## Task objective:
In the data below, find every line with the word "body" and copy it out.

──────── Given records ────────

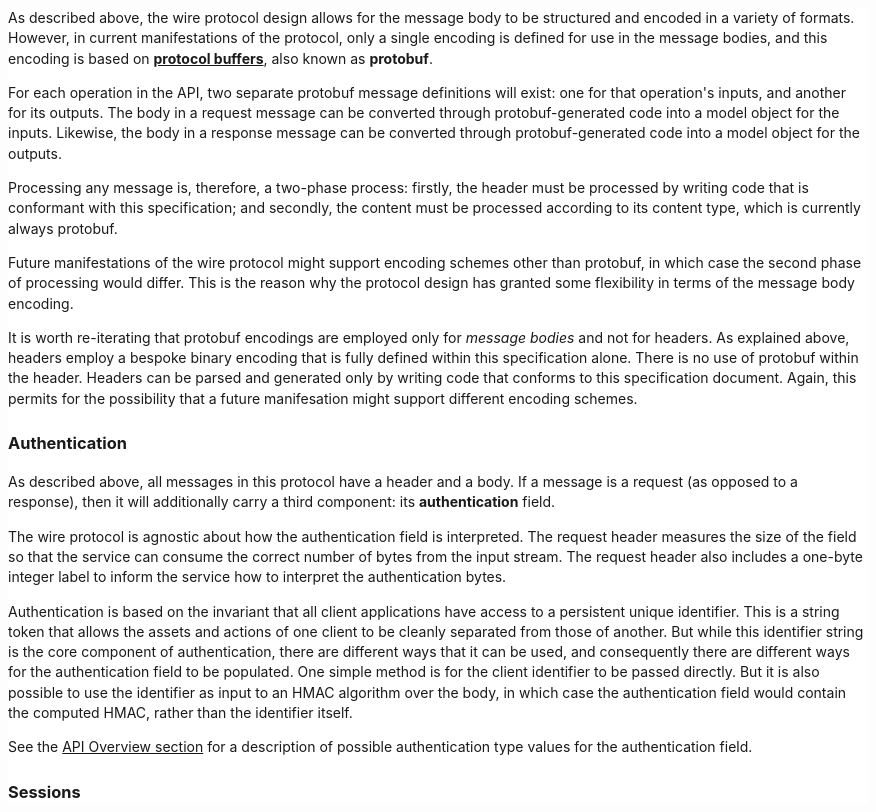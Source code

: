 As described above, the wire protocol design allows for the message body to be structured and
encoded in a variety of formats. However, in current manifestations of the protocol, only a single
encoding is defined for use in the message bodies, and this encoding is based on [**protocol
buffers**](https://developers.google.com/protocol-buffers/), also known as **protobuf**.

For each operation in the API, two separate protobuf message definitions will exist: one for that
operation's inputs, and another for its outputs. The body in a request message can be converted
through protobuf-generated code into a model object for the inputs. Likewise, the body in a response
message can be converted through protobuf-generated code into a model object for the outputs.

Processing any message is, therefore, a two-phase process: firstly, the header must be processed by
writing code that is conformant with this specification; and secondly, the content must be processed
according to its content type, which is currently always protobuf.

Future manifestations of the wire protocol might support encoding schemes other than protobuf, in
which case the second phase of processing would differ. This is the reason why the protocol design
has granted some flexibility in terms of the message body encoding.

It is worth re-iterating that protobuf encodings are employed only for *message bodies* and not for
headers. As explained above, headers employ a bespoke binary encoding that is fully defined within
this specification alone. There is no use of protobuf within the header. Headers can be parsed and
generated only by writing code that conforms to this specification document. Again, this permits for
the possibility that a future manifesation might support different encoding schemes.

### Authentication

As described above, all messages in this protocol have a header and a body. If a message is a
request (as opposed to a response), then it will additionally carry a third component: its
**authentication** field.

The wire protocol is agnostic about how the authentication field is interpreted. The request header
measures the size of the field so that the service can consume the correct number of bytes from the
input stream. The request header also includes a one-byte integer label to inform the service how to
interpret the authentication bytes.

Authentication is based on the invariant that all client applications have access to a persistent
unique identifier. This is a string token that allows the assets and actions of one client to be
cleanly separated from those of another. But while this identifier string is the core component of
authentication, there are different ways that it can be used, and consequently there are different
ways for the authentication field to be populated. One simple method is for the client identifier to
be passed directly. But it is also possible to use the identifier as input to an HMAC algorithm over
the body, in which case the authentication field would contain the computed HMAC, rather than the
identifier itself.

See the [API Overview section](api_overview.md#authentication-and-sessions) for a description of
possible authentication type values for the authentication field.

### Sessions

────────
──────── Given records ────────

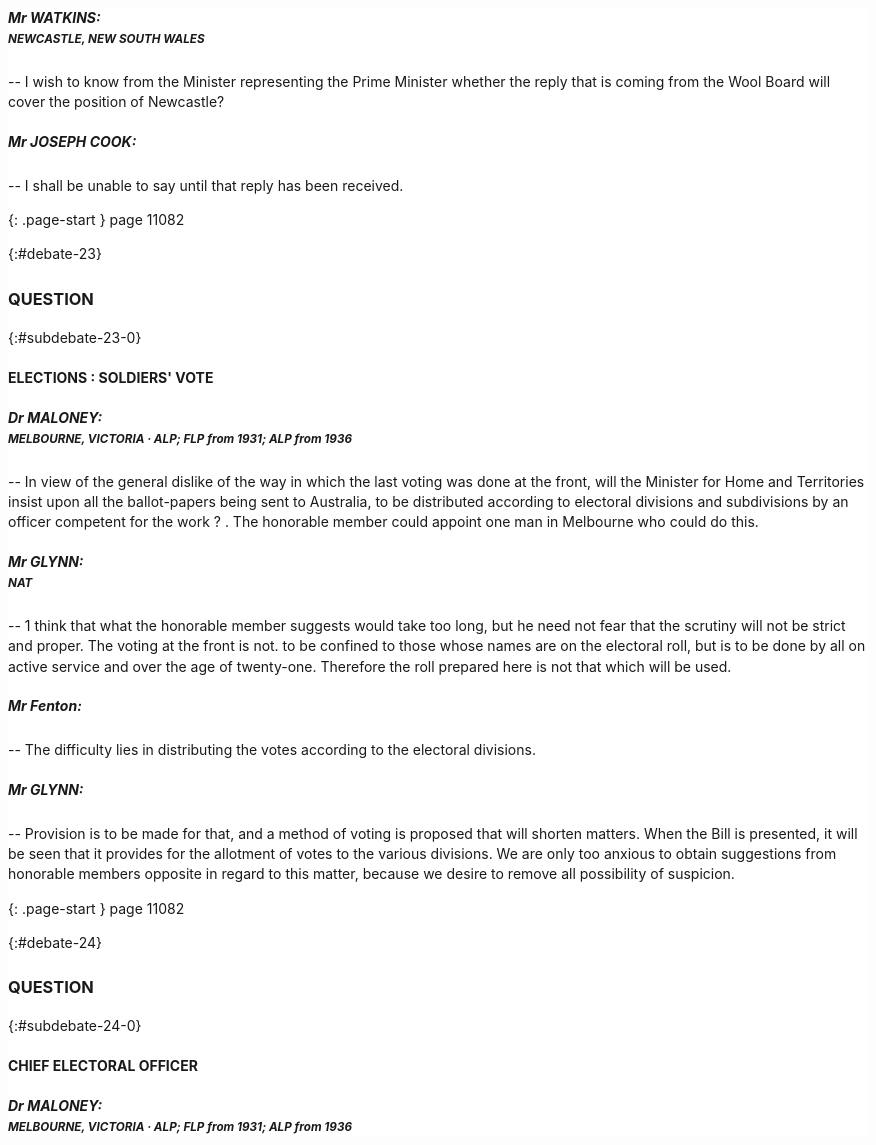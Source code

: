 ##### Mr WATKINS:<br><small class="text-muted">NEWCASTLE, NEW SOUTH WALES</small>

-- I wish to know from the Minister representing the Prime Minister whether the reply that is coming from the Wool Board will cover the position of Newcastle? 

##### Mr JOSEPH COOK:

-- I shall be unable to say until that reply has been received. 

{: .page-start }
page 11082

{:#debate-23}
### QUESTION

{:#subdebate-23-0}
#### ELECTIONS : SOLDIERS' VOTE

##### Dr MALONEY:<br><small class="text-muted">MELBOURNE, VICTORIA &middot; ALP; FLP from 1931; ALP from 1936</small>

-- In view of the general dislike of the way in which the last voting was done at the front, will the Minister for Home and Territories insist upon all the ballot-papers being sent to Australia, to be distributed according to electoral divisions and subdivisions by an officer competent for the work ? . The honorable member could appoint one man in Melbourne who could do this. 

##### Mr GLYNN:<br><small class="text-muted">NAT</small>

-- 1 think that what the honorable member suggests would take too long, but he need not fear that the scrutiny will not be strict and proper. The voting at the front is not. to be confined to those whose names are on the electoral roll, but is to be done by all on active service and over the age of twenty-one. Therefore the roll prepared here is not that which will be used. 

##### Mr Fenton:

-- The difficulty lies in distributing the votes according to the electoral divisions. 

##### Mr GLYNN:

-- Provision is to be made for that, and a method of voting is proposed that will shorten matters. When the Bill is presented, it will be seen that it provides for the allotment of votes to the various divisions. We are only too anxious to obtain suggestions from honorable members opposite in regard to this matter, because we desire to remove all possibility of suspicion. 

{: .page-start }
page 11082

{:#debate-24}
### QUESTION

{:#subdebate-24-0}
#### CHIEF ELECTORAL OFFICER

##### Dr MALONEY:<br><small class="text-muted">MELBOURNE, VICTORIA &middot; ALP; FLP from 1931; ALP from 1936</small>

────────

## Answer to the problem:
: As described above, the wire protocol design allows for the message body to be structured and
operation's inputs, and another for its outputs. The body in a request message can be converted
through protobuf-generated code into a model object for the inputs. Likewise, the body in a response
has granted some flexibility in terms of the message body encoding.
As described above, all messages in this protocol have a header and a body. If a message is a
the body, in which case the authentication field would contain the computed HMAC, rather than the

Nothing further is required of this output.